───── EXERCISE INPUT

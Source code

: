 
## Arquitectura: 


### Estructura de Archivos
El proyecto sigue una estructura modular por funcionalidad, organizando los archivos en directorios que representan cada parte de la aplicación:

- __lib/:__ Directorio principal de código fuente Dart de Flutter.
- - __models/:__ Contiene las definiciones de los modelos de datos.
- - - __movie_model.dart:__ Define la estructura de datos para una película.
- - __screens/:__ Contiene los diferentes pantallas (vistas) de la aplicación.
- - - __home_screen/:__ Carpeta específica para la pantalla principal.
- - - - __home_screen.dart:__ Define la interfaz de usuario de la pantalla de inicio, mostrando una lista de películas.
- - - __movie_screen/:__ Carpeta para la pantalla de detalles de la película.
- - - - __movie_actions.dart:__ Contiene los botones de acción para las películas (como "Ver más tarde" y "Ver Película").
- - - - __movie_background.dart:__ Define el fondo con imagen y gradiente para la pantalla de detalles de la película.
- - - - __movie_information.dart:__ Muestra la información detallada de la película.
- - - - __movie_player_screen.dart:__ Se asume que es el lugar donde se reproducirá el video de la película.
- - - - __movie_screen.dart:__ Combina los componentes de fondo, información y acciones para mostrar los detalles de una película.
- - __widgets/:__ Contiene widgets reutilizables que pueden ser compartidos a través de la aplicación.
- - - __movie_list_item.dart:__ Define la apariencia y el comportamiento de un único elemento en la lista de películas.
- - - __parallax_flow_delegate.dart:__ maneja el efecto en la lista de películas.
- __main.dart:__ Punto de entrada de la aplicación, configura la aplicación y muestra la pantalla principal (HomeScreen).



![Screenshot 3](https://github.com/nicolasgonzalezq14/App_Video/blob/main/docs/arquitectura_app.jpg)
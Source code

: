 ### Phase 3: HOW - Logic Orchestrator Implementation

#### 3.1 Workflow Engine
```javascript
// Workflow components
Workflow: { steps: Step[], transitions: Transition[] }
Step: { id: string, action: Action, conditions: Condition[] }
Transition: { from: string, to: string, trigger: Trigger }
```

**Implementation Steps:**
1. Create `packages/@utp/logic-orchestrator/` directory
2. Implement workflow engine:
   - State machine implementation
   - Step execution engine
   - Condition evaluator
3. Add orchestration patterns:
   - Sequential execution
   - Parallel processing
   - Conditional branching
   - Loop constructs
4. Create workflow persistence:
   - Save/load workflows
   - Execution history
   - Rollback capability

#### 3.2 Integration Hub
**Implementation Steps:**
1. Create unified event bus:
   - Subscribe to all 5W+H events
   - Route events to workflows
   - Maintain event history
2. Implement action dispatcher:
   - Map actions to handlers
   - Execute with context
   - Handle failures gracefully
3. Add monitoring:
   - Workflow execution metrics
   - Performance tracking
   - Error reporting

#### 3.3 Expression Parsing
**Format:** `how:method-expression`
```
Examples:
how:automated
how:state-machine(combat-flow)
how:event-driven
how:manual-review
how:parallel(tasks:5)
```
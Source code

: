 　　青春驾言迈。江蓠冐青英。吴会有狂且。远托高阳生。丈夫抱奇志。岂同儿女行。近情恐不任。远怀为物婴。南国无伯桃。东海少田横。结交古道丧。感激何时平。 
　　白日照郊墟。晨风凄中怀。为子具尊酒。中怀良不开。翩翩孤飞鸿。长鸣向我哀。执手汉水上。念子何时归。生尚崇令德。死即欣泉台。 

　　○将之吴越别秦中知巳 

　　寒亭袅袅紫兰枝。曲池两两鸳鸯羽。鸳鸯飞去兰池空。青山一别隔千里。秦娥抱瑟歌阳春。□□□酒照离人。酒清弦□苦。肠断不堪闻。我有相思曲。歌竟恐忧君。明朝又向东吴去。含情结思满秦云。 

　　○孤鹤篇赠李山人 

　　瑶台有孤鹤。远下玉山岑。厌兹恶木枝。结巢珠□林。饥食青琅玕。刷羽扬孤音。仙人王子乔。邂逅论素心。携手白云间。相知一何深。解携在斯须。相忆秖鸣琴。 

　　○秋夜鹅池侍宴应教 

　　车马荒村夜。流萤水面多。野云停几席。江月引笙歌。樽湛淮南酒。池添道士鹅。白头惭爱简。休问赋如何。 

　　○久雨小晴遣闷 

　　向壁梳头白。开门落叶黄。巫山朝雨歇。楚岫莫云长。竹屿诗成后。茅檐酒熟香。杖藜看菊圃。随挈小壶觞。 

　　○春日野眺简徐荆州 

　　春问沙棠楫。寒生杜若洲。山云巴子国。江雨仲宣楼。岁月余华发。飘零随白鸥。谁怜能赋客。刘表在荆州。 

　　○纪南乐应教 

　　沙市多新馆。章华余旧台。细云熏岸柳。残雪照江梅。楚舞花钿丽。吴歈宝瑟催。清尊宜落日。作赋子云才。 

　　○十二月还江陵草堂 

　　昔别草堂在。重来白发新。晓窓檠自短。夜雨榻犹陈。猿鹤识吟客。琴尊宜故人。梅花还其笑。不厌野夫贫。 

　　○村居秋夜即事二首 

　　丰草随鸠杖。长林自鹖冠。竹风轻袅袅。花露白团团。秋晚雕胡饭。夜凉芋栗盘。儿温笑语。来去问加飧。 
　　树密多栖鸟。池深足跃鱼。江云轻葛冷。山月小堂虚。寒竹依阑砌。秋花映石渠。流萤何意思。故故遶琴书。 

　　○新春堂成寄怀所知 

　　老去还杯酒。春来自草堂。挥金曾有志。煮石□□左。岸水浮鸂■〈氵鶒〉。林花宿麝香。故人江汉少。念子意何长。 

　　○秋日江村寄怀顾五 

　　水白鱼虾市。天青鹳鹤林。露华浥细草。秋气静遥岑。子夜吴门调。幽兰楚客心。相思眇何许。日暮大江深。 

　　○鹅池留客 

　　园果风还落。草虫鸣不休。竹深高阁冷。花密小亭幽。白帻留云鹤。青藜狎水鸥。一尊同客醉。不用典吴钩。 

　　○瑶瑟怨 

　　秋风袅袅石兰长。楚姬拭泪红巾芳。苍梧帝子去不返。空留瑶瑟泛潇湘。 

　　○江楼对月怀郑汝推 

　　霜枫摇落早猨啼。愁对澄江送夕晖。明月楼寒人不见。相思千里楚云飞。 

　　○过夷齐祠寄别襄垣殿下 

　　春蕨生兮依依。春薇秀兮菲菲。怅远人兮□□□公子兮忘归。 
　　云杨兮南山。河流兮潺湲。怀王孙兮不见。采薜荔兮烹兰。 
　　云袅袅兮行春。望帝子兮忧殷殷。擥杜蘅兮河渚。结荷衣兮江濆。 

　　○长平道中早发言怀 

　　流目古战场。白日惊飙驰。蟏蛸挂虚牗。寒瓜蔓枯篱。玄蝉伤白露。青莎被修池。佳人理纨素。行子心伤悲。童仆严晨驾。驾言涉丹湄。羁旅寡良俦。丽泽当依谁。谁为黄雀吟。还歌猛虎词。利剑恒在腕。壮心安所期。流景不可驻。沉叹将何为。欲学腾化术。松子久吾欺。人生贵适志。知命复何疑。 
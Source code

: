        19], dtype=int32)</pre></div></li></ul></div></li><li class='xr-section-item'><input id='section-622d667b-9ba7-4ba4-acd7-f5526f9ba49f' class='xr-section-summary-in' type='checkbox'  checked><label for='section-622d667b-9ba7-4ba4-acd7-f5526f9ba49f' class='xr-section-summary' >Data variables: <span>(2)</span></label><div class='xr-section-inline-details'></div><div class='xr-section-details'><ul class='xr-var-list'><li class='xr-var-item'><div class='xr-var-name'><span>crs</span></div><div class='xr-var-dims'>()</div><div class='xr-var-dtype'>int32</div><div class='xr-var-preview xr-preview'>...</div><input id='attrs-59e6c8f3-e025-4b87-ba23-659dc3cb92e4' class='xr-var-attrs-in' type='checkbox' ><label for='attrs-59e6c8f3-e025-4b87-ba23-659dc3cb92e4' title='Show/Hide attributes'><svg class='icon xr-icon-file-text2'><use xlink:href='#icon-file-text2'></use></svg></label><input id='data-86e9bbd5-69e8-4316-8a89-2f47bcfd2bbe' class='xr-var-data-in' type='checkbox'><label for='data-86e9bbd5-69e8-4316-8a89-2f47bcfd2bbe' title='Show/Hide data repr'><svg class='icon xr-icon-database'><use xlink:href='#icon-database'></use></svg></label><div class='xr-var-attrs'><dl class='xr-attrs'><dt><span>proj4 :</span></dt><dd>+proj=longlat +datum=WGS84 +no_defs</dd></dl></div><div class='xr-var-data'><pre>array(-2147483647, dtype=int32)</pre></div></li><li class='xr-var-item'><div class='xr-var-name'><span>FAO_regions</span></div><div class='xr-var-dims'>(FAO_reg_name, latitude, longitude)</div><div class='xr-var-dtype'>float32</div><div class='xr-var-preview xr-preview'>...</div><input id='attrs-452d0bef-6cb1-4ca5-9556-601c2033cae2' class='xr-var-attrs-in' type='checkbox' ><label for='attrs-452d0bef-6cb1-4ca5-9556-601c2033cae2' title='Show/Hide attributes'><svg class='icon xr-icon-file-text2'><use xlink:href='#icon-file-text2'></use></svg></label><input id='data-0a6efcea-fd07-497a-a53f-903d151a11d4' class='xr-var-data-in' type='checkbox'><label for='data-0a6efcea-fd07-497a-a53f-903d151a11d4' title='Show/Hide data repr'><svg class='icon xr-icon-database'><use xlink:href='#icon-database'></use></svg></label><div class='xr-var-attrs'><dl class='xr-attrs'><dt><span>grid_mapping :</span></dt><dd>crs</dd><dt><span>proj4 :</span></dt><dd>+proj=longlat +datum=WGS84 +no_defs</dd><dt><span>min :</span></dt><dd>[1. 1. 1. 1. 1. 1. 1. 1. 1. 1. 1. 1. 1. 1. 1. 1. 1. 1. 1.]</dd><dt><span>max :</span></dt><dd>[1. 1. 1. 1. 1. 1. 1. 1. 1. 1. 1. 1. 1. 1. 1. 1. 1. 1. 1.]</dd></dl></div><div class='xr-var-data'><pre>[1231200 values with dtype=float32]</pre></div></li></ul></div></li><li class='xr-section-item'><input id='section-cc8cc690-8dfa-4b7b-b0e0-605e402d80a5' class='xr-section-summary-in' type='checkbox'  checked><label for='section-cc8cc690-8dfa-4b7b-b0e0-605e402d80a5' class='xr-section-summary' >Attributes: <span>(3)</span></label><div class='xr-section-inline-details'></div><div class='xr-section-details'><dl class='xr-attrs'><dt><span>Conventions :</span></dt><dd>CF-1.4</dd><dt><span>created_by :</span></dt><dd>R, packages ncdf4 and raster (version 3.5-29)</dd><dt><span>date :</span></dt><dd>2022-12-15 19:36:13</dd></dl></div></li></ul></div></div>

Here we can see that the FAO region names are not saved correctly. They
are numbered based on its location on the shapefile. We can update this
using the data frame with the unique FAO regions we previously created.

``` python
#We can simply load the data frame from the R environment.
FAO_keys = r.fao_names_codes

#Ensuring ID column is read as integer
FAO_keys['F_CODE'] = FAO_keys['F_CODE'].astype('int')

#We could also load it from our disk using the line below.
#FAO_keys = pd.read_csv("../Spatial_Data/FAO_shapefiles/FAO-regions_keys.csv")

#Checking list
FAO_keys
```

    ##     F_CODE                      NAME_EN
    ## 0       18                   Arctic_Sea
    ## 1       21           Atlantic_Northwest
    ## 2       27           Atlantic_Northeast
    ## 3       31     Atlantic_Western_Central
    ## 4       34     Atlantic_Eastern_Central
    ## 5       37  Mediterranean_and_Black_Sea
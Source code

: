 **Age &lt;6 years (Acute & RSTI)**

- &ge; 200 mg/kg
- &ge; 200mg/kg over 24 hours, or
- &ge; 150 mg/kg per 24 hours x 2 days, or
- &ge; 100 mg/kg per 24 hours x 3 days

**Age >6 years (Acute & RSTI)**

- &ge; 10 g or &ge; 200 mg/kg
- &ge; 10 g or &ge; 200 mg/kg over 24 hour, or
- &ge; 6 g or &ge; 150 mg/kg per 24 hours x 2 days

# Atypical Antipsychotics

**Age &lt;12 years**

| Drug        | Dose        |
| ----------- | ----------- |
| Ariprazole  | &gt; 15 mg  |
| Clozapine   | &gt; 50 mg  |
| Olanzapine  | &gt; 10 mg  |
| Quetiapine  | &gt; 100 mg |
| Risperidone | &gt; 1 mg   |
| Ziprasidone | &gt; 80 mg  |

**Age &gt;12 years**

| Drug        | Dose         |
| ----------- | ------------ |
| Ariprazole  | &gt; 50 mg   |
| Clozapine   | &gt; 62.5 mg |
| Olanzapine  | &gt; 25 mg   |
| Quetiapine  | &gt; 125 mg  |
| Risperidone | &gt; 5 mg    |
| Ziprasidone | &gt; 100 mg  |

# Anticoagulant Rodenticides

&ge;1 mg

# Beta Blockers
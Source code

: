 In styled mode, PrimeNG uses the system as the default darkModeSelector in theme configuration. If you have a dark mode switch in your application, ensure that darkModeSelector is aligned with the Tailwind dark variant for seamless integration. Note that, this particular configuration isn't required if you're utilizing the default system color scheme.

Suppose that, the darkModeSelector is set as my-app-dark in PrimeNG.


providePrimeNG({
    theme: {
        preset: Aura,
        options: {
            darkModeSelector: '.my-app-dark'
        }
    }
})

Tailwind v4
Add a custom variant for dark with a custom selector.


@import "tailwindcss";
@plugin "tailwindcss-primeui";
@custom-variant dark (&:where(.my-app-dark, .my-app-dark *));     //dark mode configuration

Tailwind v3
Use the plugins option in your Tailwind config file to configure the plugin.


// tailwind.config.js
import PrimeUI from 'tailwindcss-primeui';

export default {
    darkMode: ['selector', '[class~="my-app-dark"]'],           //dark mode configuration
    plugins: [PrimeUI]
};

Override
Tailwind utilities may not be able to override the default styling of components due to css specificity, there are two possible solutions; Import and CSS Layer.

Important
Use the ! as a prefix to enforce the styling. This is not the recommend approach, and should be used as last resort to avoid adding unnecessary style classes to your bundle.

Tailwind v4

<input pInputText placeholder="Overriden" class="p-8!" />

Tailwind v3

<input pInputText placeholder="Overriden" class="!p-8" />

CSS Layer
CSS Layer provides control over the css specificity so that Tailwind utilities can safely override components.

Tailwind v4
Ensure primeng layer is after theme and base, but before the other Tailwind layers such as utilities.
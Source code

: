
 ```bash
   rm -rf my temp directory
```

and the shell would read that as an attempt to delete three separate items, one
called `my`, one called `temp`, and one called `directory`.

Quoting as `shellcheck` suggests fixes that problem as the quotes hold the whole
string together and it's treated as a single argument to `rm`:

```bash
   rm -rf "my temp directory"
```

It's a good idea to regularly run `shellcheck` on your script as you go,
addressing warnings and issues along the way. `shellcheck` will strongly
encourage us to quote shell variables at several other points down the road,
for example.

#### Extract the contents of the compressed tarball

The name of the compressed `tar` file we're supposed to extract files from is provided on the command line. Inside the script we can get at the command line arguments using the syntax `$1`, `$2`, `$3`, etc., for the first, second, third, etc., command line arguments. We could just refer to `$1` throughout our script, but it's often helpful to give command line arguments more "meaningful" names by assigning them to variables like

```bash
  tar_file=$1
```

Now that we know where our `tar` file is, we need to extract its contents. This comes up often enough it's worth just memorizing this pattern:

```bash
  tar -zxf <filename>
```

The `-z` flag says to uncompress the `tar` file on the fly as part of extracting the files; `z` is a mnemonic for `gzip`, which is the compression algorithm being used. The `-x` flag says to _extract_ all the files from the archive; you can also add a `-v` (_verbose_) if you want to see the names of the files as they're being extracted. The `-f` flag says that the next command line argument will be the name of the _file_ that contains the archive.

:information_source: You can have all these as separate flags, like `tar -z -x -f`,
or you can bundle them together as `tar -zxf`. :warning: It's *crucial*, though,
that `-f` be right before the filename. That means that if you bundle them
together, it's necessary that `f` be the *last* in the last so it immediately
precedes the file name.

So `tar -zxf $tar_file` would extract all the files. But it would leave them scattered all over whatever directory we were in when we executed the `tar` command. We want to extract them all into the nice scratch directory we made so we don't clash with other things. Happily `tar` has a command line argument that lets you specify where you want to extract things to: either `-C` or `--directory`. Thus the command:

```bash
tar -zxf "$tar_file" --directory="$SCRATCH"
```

──────────

--- ABOUT THIS EXERCISE ---
Print exactly the lines from the beginning of the entries through the line with "- - - - __movie_player_screen.dart:__". Output nothing more.

--- RESPONSE ---
Source code

: 
## Arquitectura: 


### Estructura de Archivos
El proyecto sigue una estructura modular por funcionalidad, organizando los archivos en directorios que representan cada parte de la aplicación:

- __lib/:__ Directorio principal de código fuente Dart de Flutter.
- - __models/:__ Contiene las definiciones de los modelos de datos.
- - - __movie_model.dart:__ Define la estructura de datos para una película.
- - __screens/:__ Contiene los diferentes pantallas (vistas) de la aplicación.
- - - __home_screen/:__ Carpeta específica para la pantalla principal.
- - - - __home_screen.dart:__ Define la interfaz de usuario de la pantalla de inicio, mostrando una lista de películas.
- - - __movie_screen/:__ Carpeta para la pantalla de detalles de la película.
- - - - __movie_actions.dart:__ Contiene los botones de acción para las películas (como "Ver más tarde" y "Ver Película").
- - - - __movie_background.dart:__ Define el fondo con imagen y gradiente para la pantalla de detalles de la película.
- - - - __movie_information.dart:__ Muestra la información detallada de la película.
- - - - __movie_player_screen.dart:__ Se asume que es el lugar donde se reproducirá el video de la película.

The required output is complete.